▶ [Your objective]
What lines in the entries below contain the word "assets"? Copy all of them.

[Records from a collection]
____
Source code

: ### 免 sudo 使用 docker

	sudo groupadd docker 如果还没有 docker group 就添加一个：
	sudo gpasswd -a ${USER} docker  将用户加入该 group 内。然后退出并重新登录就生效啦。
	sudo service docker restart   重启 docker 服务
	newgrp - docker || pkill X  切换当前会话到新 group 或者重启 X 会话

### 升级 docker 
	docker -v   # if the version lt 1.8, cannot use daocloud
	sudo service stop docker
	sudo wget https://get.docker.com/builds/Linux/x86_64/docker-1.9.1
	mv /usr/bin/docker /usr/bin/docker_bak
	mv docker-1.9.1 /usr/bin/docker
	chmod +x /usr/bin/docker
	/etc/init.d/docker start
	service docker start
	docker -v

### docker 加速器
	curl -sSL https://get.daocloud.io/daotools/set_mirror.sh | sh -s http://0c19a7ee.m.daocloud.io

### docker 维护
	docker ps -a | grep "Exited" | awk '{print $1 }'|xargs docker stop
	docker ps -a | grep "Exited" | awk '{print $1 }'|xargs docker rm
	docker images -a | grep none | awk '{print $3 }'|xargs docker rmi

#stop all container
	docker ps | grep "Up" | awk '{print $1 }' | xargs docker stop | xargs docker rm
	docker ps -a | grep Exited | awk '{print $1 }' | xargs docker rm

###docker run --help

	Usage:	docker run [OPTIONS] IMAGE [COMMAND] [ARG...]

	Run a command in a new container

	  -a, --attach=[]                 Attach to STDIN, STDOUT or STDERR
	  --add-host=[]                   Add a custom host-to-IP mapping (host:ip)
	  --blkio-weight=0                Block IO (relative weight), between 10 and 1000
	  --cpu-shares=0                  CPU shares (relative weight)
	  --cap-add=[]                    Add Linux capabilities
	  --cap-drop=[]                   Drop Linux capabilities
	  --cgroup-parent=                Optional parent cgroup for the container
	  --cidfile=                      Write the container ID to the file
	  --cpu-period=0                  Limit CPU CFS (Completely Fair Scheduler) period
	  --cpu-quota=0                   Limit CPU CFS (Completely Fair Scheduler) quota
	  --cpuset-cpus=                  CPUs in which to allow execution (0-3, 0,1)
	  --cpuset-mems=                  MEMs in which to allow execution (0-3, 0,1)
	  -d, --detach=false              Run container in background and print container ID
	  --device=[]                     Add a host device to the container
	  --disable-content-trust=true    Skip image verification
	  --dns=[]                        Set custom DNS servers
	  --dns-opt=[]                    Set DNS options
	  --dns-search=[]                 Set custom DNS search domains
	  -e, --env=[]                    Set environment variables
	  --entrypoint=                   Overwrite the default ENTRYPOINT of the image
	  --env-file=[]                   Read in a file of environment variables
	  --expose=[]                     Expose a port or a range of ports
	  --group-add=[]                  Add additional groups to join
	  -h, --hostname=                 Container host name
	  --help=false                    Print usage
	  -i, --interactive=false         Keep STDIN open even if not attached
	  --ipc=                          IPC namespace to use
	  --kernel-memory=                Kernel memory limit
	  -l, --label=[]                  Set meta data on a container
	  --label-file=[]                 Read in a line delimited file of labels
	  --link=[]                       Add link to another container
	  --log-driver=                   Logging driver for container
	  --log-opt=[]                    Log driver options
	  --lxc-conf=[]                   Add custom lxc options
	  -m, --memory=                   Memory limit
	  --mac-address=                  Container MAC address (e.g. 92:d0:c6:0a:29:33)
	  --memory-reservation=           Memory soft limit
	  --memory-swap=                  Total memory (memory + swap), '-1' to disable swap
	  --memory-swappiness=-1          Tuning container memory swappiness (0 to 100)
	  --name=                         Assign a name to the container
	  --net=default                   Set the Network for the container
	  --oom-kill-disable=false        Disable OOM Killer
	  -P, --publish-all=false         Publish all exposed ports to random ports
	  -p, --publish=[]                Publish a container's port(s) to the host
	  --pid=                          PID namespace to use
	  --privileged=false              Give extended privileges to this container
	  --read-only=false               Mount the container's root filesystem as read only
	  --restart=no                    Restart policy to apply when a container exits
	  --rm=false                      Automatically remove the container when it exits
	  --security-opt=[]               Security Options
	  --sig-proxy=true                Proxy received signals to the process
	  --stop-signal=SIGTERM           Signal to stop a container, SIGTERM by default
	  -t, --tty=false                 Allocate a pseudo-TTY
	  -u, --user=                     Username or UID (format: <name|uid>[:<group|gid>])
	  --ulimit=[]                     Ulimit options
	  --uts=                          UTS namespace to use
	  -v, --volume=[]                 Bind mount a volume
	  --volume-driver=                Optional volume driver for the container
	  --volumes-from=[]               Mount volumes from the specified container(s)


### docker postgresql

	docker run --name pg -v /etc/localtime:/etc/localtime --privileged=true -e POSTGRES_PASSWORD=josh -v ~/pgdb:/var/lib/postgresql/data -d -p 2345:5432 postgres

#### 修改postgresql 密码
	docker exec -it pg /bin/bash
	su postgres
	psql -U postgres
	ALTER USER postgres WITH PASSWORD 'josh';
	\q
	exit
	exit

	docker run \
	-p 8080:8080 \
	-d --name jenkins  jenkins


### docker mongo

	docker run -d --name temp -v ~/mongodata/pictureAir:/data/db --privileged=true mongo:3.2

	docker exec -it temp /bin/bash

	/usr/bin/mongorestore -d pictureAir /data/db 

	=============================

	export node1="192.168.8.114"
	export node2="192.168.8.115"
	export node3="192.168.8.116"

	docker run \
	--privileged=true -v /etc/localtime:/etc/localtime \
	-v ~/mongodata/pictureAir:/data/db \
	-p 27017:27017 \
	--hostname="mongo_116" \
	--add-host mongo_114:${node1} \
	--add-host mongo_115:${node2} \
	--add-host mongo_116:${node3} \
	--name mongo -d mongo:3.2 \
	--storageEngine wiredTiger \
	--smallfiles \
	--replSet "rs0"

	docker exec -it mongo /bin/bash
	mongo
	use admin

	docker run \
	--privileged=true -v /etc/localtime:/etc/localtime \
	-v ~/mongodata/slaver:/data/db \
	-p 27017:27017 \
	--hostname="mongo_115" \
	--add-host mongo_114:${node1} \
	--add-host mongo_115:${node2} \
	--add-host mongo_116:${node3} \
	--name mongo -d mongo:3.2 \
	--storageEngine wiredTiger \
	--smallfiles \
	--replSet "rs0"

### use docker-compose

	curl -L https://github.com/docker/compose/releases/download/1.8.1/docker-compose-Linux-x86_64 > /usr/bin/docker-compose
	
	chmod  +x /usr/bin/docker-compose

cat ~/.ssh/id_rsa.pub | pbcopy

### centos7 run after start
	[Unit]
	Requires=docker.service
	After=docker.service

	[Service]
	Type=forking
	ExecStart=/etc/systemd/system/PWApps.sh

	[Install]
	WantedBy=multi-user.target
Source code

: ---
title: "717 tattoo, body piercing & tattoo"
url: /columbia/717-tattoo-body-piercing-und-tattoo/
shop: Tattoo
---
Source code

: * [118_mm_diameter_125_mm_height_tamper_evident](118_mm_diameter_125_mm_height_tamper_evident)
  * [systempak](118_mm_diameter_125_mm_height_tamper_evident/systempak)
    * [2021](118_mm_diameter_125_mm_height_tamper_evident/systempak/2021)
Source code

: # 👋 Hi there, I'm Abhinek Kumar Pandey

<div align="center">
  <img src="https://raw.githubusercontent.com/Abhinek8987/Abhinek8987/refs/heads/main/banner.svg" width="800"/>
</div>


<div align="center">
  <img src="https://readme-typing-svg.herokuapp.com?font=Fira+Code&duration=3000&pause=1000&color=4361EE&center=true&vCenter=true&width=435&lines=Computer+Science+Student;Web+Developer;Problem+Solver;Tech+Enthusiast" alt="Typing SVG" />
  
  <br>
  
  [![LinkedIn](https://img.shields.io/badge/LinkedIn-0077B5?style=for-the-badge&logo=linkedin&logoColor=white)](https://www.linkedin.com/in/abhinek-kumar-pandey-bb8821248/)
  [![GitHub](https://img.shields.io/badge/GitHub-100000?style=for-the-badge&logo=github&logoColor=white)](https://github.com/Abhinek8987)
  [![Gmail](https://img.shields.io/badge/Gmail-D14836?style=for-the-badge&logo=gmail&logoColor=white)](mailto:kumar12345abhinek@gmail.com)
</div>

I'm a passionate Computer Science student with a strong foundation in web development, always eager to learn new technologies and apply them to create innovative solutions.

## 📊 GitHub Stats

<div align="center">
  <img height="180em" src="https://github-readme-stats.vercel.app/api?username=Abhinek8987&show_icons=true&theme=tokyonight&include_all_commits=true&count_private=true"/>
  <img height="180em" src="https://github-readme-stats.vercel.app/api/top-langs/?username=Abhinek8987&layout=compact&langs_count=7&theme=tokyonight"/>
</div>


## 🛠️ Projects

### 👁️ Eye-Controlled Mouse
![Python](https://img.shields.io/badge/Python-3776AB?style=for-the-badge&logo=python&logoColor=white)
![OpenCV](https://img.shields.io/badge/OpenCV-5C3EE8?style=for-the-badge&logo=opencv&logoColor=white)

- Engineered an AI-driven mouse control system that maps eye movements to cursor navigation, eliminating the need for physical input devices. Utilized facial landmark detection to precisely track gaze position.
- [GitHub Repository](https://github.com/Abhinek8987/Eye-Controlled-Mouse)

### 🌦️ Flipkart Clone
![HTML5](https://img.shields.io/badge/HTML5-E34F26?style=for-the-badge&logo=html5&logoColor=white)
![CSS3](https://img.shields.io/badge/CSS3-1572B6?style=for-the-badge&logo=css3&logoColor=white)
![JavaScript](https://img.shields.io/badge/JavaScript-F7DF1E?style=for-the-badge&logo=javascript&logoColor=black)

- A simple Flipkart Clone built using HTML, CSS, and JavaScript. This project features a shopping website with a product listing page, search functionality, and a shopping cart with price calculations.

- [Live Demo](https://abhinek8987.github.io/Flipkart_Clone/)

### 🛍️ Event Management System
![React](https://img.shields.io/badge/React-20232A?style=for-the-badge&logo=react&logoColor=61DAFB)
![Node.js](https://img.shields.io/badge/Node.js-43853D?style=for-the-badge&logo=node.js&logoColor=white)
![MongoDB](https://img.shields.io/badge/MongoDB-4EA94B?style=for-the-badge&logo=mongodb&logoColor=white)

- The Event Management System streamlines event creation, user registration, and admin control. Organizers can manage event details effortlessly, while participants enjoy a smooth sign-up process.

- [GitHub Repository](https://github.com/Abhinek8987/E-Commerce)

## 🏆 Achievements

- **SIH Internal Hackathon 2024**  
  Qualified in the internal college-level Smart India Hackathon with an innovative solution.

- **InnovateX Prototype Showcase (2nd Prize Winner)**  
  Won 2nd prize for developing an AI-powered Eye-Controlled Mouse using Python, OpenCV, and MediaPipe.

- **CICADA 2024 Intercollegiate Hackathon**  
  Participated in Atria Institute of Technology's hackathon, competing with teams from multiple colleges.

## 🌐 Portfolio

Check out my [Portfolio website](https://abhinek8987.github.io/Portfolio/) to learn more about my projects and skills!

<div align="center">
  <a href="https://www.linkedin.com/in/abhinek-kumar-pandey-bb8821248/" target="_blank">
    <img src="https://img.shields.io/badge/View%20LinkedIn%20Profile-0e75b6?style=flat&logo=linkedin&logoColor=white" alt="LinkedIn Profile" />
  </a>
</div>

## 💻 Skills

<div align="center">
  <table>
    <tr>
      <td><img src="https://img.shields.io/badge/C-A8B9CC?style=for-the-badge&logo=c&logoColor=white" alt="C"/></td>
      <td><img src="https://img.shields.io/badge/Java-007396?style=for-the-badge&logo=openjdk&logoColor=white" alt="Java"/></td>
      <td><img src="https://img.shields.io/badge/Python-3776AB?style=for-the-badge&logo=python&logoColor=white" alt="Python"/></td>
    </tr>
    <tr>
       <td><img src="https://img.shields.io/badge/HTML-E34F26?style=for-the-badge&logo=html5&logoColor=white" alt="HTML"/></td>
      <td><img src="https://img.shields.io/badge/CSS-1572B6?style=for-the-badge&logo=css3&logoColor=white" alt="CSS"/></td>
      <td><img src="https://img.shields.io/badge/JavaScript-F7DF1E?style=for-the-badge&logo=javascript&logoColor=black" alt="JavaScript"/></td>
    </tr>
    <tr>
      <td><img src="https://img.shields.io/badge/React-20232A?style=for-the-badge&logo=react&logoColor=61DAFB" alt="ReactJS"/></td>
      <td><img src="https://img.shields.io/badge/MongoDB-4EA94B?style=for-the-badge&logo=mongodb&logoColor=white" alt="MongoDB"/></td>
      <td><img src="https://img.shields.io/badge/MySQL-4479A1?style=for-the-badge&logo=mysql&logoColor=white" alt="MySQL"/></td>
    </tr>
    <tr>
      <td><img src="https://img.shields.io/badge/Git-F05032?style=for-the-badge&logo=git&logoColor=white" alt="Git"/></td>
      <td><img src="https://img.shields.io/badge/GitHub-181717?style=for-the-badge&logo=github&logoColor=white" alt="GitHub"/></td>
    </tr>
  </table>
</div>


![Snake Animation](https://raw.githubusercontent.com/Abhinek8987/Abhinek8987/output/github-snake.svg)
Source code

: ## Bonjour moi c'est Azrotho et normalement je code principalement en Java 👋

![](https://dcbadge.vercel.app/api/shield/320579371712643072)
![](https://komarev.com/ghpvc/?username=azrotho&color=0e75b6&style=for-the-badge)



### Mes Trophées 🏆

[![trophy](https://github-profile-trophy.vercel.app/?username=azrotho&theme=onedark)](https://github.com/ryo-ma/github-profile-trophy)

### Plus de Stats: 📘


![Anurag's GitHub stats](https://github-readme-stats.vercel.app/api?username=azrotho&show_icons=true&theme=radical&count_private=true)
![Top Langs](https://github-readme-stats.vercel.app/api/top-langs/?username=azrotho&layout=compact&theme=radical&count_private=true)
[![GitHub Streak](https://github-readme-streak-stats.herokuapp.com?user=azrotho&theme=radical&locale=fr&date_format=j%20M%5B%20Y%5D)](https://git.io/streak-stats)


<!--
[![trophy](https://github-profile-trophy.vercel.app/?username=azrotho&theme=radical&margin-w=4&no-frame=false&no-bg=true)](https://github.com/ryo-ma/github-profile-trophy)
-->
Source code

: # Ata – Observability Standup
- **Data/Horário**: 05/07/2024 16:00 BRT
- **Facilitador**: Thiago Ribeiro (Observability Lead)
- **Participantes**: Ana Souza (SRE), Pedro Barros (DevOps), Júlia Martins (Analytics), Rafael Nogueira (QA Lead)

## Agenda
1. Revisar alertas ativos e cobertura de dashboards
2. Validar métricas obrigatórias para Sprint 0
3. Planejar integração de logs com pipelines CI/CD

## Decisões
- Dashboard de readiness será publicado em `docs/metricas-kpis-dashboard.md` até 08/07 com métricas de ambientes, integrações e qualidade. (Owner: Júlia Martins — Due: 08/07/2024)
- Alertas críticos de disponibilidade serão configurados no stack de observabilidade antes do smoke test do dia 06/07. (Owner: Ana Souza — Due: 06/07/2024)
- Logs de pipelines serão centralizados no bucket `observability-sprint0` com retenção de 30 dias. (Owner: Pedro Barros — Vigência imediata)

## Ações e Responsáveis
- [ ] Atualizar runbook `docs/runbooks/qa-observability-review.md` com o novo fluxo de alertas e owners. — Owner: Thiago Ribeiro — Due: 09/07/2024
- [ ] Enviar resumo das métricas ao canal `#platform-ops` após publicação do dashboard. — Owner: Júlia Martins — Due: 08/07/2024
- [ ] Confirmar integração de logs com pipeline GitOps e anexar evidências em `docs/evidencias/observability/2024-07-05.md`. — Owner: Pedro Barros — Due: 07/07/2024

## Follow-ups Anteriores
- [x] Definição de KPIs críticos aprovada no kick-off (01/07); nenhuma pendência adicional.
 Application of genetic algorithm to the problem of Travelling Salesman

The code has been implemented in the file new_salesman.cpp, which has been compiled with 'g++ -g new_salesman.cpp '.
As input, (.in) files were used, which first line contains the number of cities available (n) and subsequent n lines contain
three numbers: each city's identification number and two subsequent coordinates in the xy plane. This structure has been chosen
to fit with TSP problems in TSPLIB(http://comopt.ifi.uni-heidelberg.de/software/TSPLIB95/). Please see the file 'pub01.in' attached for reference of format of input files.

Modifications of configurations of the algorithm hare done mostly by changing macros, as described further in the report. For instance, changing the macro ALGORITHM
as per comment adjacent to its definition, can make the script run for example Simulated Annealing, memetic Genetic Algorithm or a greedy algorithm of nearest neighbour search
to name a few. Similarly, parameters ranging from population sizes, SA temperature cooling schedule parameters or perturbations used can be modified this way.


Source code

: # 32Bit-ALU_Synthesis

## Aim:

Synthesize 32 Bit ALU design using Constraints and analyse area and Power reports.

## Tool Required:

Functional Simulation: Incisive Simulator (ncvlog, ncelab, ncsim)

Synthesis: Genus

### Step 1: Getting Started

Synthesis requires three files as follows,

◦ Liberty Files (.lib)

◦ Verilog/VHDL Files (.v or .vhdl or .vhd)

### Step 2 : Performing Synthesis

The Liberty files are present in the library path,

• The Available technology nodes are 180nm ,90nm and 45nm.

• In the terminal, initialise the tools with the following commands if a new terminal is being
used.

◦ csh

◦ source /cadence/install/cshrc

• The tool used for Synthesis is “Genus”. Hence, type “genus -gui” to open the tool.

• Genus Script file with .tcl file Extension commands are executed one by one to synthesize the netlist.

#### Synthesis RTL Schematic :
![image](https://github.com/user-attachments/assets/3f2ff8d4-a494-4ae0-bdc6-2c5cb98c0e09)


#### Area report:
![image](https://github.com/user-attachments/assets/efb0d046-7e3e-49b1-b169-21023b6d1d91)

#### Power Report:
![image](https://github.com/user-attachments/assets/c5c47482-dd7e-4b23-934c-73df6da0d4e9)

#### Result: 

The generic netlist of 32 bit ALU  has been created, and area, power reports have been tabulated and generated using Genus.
____
▶ [Completed task]
![image](https://github.com/user-attachments/assets/3f2ff8d4-a494-4ae0-bdc6-2c5cb98c0e09)
![image](https://github.com/user-attachments/assets/efb0d046-7e3e-49b1-b169-21023b6d1d91)
![image](https://github.com/user-attachments/assets/c5c47482-dd7e-4b23-934c-73df6da0d4e9)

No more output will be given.